**DIRECTIONS FOR THIS TASK**
Restate, word for word and with no pictures, the stretch of lines in the data below that begins at the line with "Bug reports and" and ends at the line with "### ¿Cómo soluciona", inclusive.

**DATA LISTING**

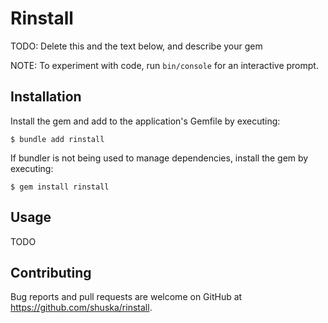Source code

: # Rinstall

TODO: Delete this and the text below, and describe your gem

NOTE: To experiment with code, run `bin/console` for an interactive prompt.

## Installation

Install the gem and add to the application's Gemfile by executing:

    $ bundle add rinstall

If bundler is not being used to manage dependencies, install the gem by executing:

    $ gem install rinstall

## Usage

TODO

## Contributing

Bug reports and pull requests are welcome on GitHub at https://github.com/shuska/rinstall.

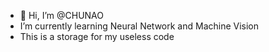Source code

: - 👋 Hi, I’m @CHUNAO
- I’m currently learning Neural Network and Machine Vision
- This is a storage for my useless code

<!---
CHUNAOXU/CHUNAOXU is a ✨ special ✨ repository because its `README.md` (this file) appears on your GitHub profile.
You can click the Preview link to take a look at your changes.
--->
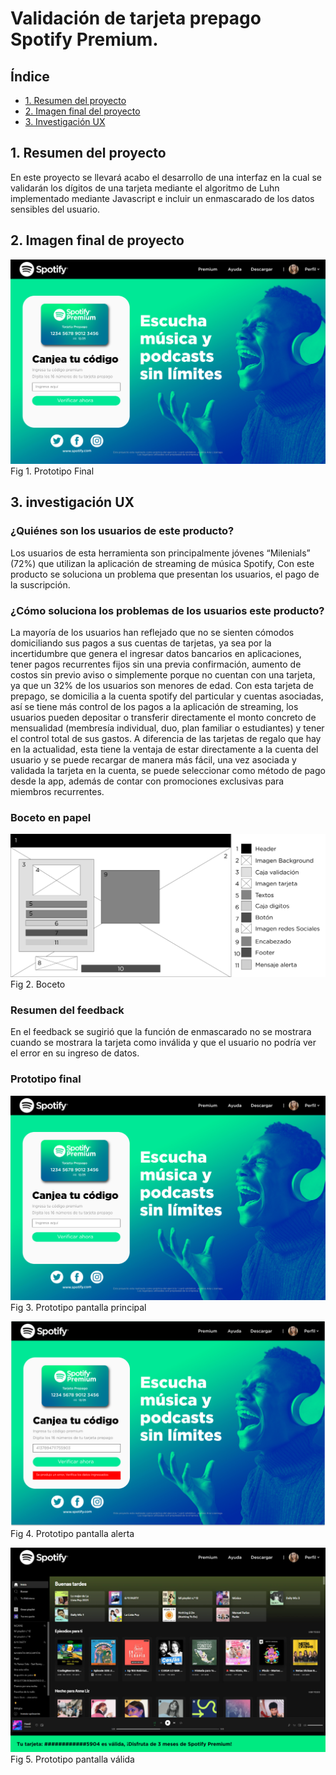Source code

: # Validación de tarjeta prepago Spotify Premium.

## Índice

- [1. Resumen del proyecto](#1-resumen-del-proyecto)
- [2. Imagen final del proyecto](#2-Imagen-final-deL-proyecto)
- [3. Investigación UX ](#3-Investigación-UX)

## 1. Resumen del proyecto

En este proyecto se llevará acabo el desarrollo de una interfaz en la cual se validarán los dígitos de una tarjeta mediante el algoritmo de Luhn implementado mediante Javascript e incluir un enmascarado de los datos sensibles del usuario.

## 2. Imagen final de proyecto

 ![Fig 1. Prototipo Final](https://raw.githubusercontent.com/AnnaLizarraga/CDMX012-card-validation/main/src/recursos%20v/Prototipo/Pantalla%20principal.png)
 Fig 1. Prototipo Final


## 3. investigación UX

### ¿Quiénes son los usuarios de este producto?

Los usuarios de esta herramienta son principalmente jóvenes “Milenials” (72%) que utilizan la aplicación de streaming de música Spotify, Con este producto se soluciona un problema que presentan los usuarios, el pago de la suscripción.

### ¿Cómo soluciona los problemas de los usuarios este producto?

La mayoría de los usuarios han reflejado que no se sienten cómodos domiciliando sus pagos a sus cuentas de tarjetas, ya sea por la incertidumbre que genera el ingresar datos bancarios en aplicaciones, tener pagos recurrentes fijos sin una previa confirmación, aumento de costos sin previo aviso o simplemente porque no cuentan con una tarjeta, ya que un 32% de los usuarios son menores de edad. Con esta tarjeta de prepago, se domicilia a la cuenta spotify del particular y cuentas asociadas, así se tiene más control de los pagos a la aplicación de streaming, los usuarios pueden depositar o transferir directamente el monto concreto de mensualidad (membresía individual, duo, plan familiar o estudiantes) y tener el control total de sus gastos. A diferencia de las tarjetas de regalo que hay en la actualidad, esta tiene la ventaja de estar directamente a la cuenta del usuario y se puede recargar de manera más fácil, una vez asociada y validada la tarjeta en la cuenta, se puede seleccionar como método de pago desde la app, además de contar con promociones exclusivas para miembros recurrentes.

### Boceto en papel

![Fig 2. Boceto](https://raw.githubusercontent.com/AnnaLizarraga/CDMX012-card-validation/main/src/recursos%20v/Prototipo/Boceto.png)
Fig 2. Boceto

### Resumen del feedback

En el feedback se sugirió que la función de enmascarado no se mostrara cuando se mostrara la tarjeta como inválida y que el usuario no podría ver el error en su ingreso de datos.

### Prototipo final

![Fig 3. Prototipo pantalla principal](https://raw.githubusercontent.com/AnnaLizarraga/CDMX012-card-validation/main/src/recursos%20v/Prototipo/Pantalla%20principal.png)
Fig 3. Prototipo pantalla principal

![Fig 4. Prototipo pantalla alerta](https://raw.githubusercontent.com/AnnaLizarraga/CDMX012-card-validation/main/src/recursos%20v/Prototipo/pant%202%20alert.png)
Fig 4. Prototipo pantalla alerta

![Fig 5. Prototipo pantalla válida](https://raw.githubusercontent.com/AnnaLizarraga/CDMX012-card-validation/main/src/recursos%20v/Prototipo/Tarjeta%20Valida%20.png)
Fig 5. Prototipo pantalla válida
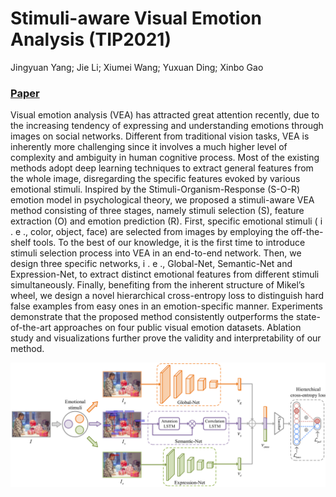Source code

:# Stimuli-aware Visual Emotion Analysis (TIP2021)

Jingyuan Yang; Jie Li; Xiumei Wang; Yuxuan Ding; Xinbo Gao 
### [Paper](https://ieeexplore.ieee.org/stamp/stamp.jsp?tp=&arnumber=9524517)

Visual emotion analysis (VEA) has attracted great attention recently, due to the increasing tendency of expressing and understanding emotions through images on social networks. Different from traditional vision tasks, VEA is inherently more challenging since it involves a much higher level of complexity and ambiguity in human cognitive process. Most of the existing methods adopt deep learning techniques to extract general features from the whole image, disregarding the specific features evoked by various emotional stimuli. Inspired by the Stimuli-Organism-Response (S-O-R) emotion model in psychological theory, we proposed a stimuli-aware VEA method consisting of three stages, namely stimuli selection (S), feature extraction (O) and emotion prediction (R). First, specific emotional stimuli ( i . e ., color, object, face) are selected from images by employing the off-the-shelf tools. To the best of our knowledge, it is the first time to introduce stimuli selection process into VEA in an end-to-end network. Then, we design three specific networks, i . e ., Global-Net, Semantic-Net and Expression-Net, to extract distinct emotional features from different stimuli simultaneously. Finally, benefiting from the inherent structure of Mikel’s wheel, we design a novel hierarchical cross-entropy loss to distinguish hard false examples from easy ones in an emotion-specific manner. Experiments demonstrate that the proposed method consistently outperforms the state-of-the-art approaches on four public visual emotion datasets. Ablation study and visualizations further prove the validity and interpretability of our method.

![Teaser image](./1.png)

**OUTPUT OF THE TASK**
Bug reports and pull requests are welcome on GitHub at https://github.com/shuska/rinstall.

Source code

: - 👋 Hi, I’m @CHUNAO
- I’m currently learning Neural Network and Machine Vision
- This is a storage for my useless code

<!---
CHUNAOXU/CHUNAOXU is a ✨ special ✨ repository because its `README.md` (this file) appears on your GitHub profile.
You can click the Preview link to take a look at your changes.
--->
Source code

: # Validación de tarjeta prepago Spotify Premium.

## Índice

- [1. Resumen del proyecto](#1-resumen-del-proyecto)
- [2. Imagen final del proyecto](#2-Imagen-final-deL-proyecto)
- [3. Investigación UX ](#3-Investigación-UX)

## 1. Resumen del proyecto

En este proyecto se llevará acabo el desarrollo de una interfaz en la cual se validarán los dígitos de una tarjeta mediante el algoritmo de Luhn implementado mediante Javascript e incluir un enmascarado de los datos sensibles del usuario.

## 2. Imagen final de proyecto

 ![Fig 1. Prototipo Final](https://raw.githubusercontent.com/AnnaLizarraga/CDMX012-card-validation/main/src/recursos%20v/Prototipo/Pantalla%20principal.png)
 Fig 1. Prototipo Final


## 3. investigación UX

### ¿Quiénes son los usuarios de este producto?

Los usuarios de esta herramienta son principalmente jóvenes “Milenials” (72%) que utilizan la aplicación de streaming de música Spotify, Con este producto se soluciona un problema que presentan los usuarios, el pago de la suscripción.

### ¿Cómo soluciona los problemas de los usuarios este producto?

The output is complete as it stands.